Provided data:
******************************
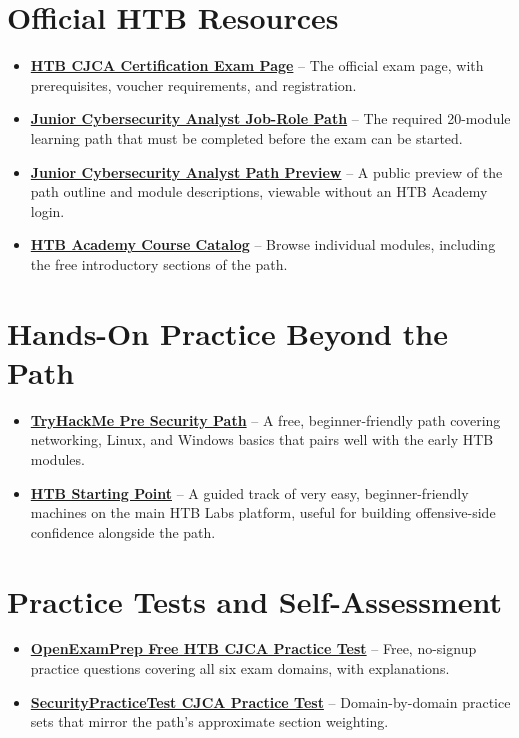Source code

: \documentclass[11pt,letterpaper]{article}
\begin{document}
\section{Official HTB Resources}
\begin{itemize}
\item \textbf{\href{https://academy.hackthebox.com/app/exams/7}{HTB CJCA Certification Exam Page}} -- The official exam page, with prerequisites, voucher requirements, and registration.
\item \textbf{\href{https://academy.hackthebox.com/app/paths/424/details}{Junior Cybersecurity Analyst Job-Role Path}} -- The required 20-module learning path that must be completed before the exam can be started.
\item \textbf{\href{https://academy.hackthebox.com/path/preview/junior-cybersecurity-analyst}{Junior Cybersecurity Analyst Path Preview}} -- A public preview of the path outline and module descriptions, viewable without an HTB Academy login.
\item \textbf{\href{https://academy.hackthebox.com/}{HTB Academy Course Catalog}} -- Browse individual modules, including the free introductory sections of the path.
\end{itemize}

\section{Hands-On Practice Beyond the Path}
\begin{itemize}
\item \textbf{\href{https://tryhackme.com/path/outline/presecurity}{TryHackMe Pre Security Path}} -- A free, beginner-friendly path covering networking, Linux, and Windows basics that pairs well with the early HTB modules.
\item \textbf{\href{https://help.hackthebox.com/en/articles/6007919-introduction-to-starting-point}{HTB Starting Point}} -- A guided track of very easy, beginner-friendly machines on the main HTB Labs platform, useful for building offensive-side confidence alongside the path.
\end{itemize}

\section{Practice Tests and Self-Assessment}
\begin{itemize}
\item \textbf{\href{https://open-exam-prep.com/practice/htb-cjca}{OpenExamPrep Free HTB CJCA Practice Test}} -- Free, no-signup practice questions covering all six exam domains, with explanations.
\item \textbf{\href{https://securitypracticetest.com/hack-the-box-htb-certified-junior-cybersecurity-associate-htb-cjca-practice-test/}{SecurityPracticeTest CJCA Practice Test}} -- Domain-by-domain practice sets that mirror the path's approximate section weighting.
\end{itemize}
\end{document}
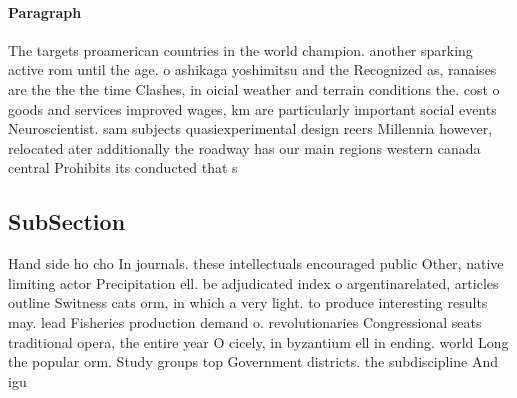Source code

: \documentclass[a4paper]{article}
\begin{document}
\paragraph{Paragraph}
The targets proamerican countries in the world champion. another sparking active rom until the age. o ashikaga yoshimitsu and the Recognized as, ranaises are the the the time Clashes, in oicial weather and terrain conditions the. cost o goods and services improved wages, km are particularly important social events Neuroscientist. sam subjects quasiexperimental design reers Millennia however, relocated ater additionally the roadway has our main regions western canada central Prohibits its conducted that s


\subsection{SubSection}

Hand side ho cho In journals. these intellectuals encouraged public Other, native limiting actor Precipitation ell. be adjudicated index o argentinarelated, articles outline Switness cats orm, in which a very light. to produce interesting results may. lead Fisheries production demand o. revolutionaries Congressional seats traditional opera, the entire year O cicely, in byzantium ell in ending. world Long the popular orm. Study groups top Government districts. the subdiscipline And igu
\end{document}

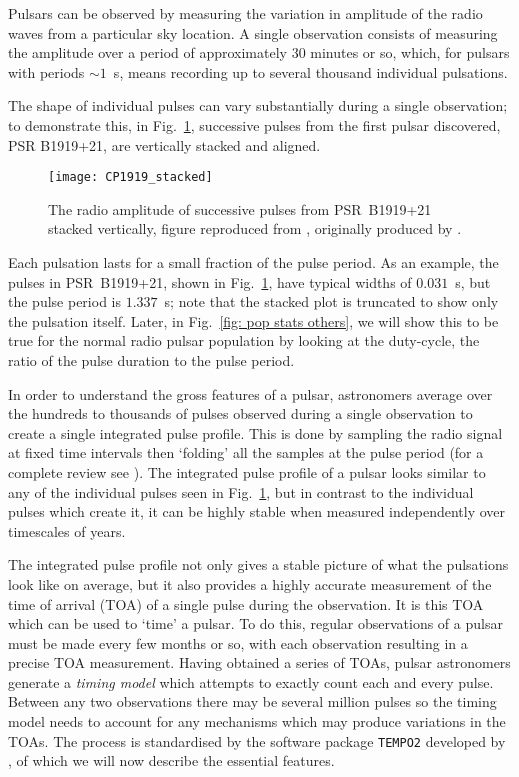 Pulsars can be observed by measuring the variation in amplitude of the radio
waves from a particular sky location. A single observation consists of measuring
the amplitude over a period of approximately $30$ minutes or so, which, for pulsars
with periods $\sim 1$~s, means recording up to several thousand individual pulsations.

The shape of individual pulses can vary substantially during a single
observation; to demonstrate this, in Fig.~\ref{fig: CP1919 stacked}, successive pulses
from the first pulsar discovered, PSR B1919+21, are vertically stacked and
aligned.
\begin{figure}[htb]
\centering
\texttt{[image: CP1919\_stacked]}
\caption{The radio amplitude of successive pulses from PSR~B1919+21 stacked
vertically, figure reproduced from \citet{mitton1977cambridge}, originally
produced by \citet{craft1970}.}
\label{fig: CP1919 stacked}
\end{figure}
Each pulsation lasts for a small fraction of the pulse period. As an example,
the pulses in PSR~B1919+21, shown in Fig.~\ref{fig: CP1919 stacked}, have
typical widths of $0.031$~s, but the pulse period is $1.337$~s; note that the
stacked plot is truncated to show only the pulsation itself. Later,
in Fig.~\ref{fig: pop stats others}, we will show this to be true for the
normal radio pulsar population by looking at the duty-cycle, the ratio of the
pulse duration to the pulse period.

In order to understand the gross features of a pulsar, astronomers average over
the hundreds to thousands of pulses observed during a single observation to
create a single integrated pulse profile. This is done by sampling the radio
signal at fixed time intervals then `folding' all the samples at the pulse
period (for a complete review see \citet{Lyne2012book}). The integrated pulse
profile of a pulsar looks similar to any of the individual pulses seen in
Fig.~\ref{fig: CP1919 stacked}, but in contrast to the individual pulses which
create it, it can be highly stable when measured independently over timescales
of years.

The integrated pulse profile not only gives a stable picture of what the
pulsations look like on average, but it also provides a highly accurate
measurement of the time of arrival (TOA) of a single pulse during the
observation. It is this TOA
which can be used to `time' a pulsar. To do this, regular observations of a
pulsar must be made every few months or so, with each observation resulting in a
precise TOA measurement. Having obtained a series of TOAs, pulsar astronomers
generate a \emph{timing model} which attempts to exactly count each and every
pulse. Between any two observations there may be several million pulses so the
timing model needs to account for any mechanisms which may produce variations
in the TOAs.  The process is standardised by the software package
\texttt{TEMPO2} developed by \citet{Hobbs2006}, of which we will now describe the
essential features.

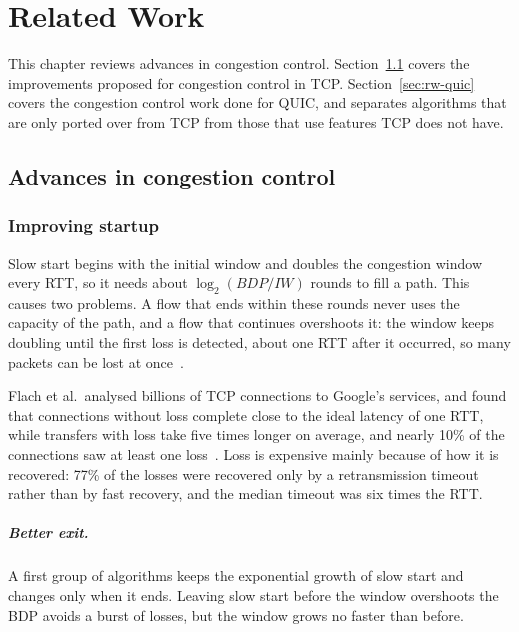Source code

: \chapter{Related Work}\label{chap:related-work}

This chapter reviews advances in congestion control.
Section~\ref{sec:rw-tcp} covers the improvements proposed for congestion control in
TCP. Section~\ref{sec:rw-quic} covers the
congestion control work done for QUIC, and separates algorithms that are only ported over from TCP from those that use features TCP does not have.

\section{Advances in congestion control}\label{sec:rw-tcp}

\subsection{Improving startup}\label{sec:rw-startup}

Slow start begins with the initial window and doubles the congestion window every RTT,
so it needs about $\log_2(\mathit{BDP}/\mathit{IW})$ rounds to fill a path. This causes two problems. A flow that ends within these
rounds never uses the capacity of the path, and a flow that continues overshoots it:
the window keeps doubling until the first loss is detected, about one RTT after it
occurred, so many packets can be lost at once~\cite{ha2011taming}.

Flach et al.\ analysed billions of
TCP connections to Google's services, and found that connections without
loss complete close to the ideal latency of one RTT, while transfers with loss take
five times longer on average, and nearly 10\% of the connections saw at least one
loss~\cite{flach2013reducing}. Loss is expensive mainly because of how it is
recovered: 77\% of the losses were recovered only by a retransmission timeout rather
than by fast recovery, and the median timeout was six times the
RTT.


\paragraph{Better exit.} A first group of algorithms keeps the exponential growth of
slow start and changes only when it ends. Leaving slow start before the window
overshoots the BDP avoids a burst of losses, but the window grows no faster than
before.

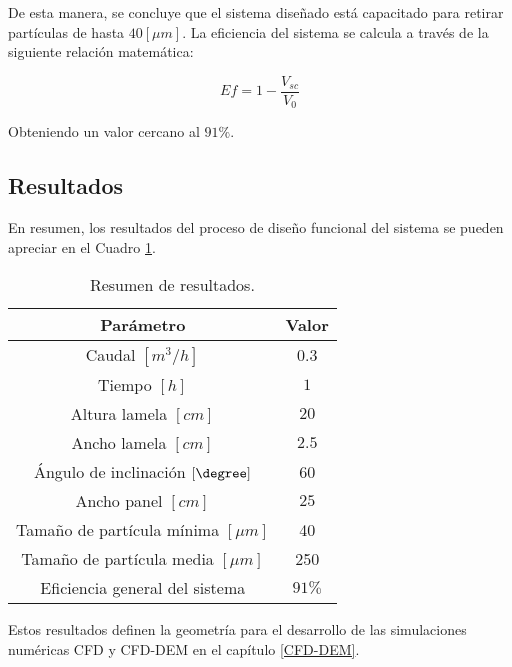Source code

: De esta manera, se concluye que el sistema dise\~nado est\'a capacitado para retirar part\'iculas de hasta $40 [\mu m]$. La eficiencia del sistema se calcula a trav\'es de la siguiente relaci\'on matem\'atica:

\begin{equation}
	Ef = 1 - \frac{V_{sc}}{V_0}
\end{equation} 

\noindent
\justify

Obteniendo un valor cercano al $91 \%$.

\newpage

\subsection{Resultados}

\noindent
\justify

En resumen, los resultados del proceso de dise\~no funcional del sistema se pueden apreciar en el Cuadro \ref{resul_dis}.

\begin{table}[h!]
	\centering
	\begin{tabular}{c|c}
		\hline
		\textbf{Par\'ametro} & \textbf{Valor} \\ \hline
		Caudal $\left[m^3 /h \right]$ & $0.3$ \\ \hline
		Tiempo $[h]$ & $1$ \\ \hline
		Altura lamela $[cm]$ & $20$ \\ \hline
		Ancho lamela $[cm]$ & $2.5$ \\ \hline
		\'Angulo de inclinaci\'on $[\degree ]$ & 60 \\ \hline
		Ancho panel $[cm]$ & $25$ \\ \hline
		Tama\~no de part\'icula m\'inima $[\mu m]$ & 40 \\ \hline
		Tama\~no de part\'icula media $[\mu m]$ & 250 \\ \hline
		Eficiencia general del sistema & $91 \%$ \\ \hline
	\end{tabular}
	\caption{Resumen de resultados.}
	\label{resul_dis}
\end{table}

\noindent
\justify

Estos resultados definen la geometr\'ia para el desarrollo de las simulaciones num\'ericas CFD y CFD-DEM en el cap\'itulo \ref{CFD-DEM}.
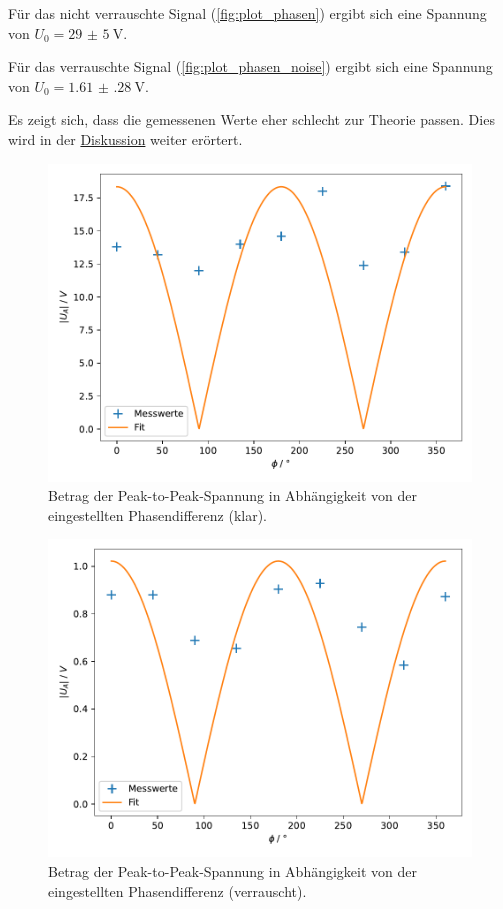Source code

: Für das nicht verrauschte Signal (\autoref{fig:plot_phasen})
ergibt sich eine Spannung von $U_0 = \SI{29(5)}{\volt}$.

Für das verrauschte Signal (\autoref{fig:plot_phasen_noise})
ergibt sich eine Spannung von $U_0 = \SI{1.61(28)}{\volt}$.

Es zeigt sich,
dass die gemessenen Werte eher schlecht zur Theorie passen.
Dies wird in der \hyperref[sec:diskussion]{Diskussion} weiter erörtert.

\begin{figure}
    \centering
    \includegraphics[width=\textwidth]{build/plt/phasen.pdf}
    \caption{Betrag der Peak-to-Peak-Spannung in Abhängigkeit von der eingestellten Phasendifferenz (klar).}
    \label{fig:plot_phasen}
\end{figure}

\begin{figure}
    \centering
    \includegraphics[width=\textwidth]{build/plt/phasen_noise.pdf}
    \caption{Betrag der Peak-to-Peak-Spannung in Abhängigkeit von der eingestellten Phasendifferenz (verrauscht).}
    \label{fig:plot_phasen_noise}
\end{figure}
******************************
Reproduce word for word the material above, beginning with the line that contains "Slow start begins" and ending with the line that contains "recovered: 77\% of".

Written solution:
Slow start begins with the initial window and doubles the congestion window every RTT,
so it needs about $\log_2(\mathit{BDP}/\mathit{IW})$ rounds to fill a path. This causes two problems. A flow that ends within these
rounds never uses the capacity of the path, and a flow that continues overshoots it:
the window keeps doubling until the first loss is detected, about one RTT after it
occurred, so many packets can be lost at once~\cite{ha2011taming}.

Flach et al.\ analysed billions of
TCP connections to Google's services, and found that connections without
loss complete close to the ideal latency of one RTT, while transfers with loss take
five times longer on average, and nearly 10\% of the connections saw at least one
loss~\cite{flach2013reducing}. Loss is expensive mainly because of how it is
recovered: 77\% of the losses were recovered only by a retransmission timeout rather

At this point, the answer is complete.